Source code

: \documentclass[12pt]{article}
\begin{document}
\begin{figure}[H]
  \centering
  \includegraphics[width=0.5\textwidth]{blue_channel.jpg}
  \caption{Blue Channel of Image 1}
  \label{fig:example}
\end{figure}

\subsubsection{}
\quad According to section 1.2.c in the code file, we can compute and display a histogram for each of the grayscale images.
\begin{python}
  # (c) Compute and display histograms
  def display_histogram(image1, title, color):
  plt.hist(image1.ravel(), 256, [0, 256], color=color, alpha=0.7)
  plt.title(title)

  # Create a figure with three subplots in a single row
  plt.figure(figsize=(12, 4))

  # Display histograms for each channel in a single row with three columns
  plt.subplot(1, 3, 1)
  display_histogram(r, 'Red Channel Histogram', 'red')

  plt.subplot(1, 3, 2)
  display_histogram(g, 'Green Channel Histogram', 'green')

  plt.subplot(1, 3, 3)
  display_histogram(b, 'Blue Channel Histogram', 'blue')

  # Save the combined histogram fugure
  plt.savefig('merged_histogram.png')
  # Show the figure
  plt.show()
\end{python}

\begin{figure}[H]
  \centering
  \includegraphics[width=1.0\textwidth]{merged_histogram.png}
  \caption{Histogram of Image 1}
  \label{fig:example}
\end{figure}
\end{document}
···
● **Aim of the exercise**
Look through the listing and return each line containing the word "histograms".

● **Response area**
  # (c) Compute and display histograms
  # Display histograms for each channel in a single row with three columns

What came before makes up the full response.